* Prompt *
Would you please restate all of the data exactly?

(Records for this task begins)

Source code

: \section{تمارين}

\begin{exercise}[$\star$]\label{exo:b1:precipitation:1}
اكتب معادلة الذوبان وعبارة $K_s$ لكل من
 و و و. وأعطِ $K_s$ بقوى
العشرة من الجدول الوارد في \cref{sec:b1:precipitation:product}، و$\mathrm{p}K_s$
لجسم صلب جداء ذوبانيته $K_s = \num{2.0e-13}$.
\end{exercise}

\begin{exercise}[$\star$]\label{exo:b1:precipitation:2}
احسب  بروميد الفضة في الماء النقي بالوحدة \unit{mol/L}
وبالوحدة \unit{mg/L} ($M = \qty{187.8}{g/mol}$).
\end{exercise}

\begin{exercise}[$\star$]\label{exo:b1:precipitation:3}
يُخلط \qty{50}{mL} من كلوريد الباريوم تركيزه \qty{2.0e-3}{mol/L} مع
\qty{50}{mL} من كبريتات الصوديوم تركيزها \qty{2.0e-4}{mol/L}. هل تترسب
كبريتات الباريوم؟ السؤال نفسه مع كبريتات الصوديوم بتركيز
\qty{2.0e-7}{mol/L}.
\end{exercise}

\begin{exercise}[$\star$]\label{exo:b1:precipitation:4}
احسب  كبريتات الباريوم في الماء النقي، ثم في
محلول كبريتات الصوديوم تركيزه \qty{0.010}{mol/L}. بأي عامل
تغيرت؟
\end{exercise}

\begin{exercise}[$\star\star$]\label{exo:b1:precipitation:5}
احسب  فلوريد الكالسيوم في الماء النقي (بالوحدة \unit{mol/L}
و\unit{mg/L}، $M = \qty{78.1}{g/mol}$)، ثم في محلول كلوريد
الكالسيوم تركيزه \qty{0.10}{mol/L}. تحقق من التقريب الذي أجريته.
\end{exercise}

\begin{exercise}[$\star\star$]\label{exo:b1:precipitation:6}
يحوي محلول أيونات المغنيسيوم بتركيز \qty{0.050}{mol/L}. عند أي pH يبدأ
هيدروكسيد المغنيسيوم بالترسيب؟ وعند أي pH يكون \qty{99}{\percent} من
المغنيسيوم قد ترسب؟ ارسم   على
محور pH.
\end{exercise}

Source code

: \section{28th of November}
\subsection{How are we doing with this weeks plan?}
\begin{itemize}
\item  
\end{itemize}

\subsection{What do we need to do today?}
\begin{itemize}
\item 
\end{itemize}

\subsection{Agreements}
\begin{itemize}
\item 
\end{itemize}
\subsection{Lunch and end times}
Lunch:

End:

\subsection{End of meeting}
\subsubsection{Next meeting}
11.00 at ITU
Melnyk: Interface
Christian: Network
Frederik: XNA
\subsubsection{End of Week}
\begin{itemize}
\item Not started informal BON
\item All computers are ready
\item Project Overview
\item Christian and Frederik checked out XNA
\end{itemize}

(Records for this task ends)

* Problem solution *
Source code

: \section{تمارين}

\begin{exercise}[$\star$]\label{exo:b1:precipitation:1}
اكتب معادلة الذوبان وعبارة $K_s$ لكل من
 و و و. وأعطِ $K_s$ بقوى
العشرة من الجدول الوارد في \cref{sec:b1:precipitation:product}، و$\mathrm{p}K_s$
لجسم صلب جداء ذوبانيته $K_s = \num{2.0e-13}$.
\end{exercise}

\begin{exercise}[$\star$]\label{exo:b1:precipitation:2}
احسب  بروميد الفضة في الماء النقي بالوحدة \unit{mol/L}
وبالوحدة \unit{mg/L} ($M = \qty{187.8}{g/mol}$).
\end{exercise}

\begin{exercise}[$\star$]\label{exo:b1:precipitation:3}
يُخلط \qty{50}{mL} من كلوريد الباريوم تركيزه \qty{2.0e-3}{mol/L} مع
\qty{50}{mL} من كبريتات الصوديوم تركيزها \qty{2.0e-4}{mol/L}. هل تترسب
كبريتات الباريوم؟ السؤال نفسه مع كبريتات الصوديوم بتركيز
\qty{2.0e-7}{mol/L}.
\end{exercise}

\begin{exercise}[$\star$]\label{exo:b1:precipitation:4}
احسب  كبريتات الباريوم في الماء النقي، ثم في
محلول كبريتات الصوديوم تركيزه \qty{0.010}{mol/L}. بأي عامل
تغيرت؟
\end{exercise}

\begin{exercise}[$\star\star$]\label{exo:b1:precipitation:5}
احسب  فلوريد الكالسيوم في الماء النقي (بالوحدة \unit{mol/L}
و\unit{mg/L}، $M = \qty{78.1}{g/mol}$)، ثم في محلول كلوريد
الكالسيوم تركيزه \qty{0.10}{mol/L}. تحقق من التقريب الذي أجريته.
\end{exercise}

\begin{exercise}[$\star\star$]\label{exo:b1:precipitation:6}
يحوي محلول أيونات المغنيسيوم بتركيز \qty{0.050}{mol/L}. عند أي pH يبدأ
هيدروكسيد المغنيسيوم بالترسيب؟ وعند أي pH يكون \qty{99}{\percent} من
المغنيسيوم قد ترسب؟ ارسم   على
محور pH.
\end{exercise}

Source code

: \section{28th of November}
\subsection{How are we doing with this weeks plan?}
\begin{itemize}
\item  
\end{itemize}

\subsection{What do we need to do today?}
\begin{itemize}
\item 
\end{itemize}

\subsection{Agreements}
\begin{itemize}
\item 
\end{itemize}
\subsection{Lunch and end times}
Lunch:

End:

\subsection{End of meeting}
\subsubsection{Next meeting}
11.00 at ITU
Melnyk: Interface
Christian: Network
Frederik: XNA
\subsubsection{End of Week}
\begin{itemize}
\item Not started informal BON
\item All computers are ready
\item Project Overview
\item Christian and Frederik checked out XNA
\end{itemize}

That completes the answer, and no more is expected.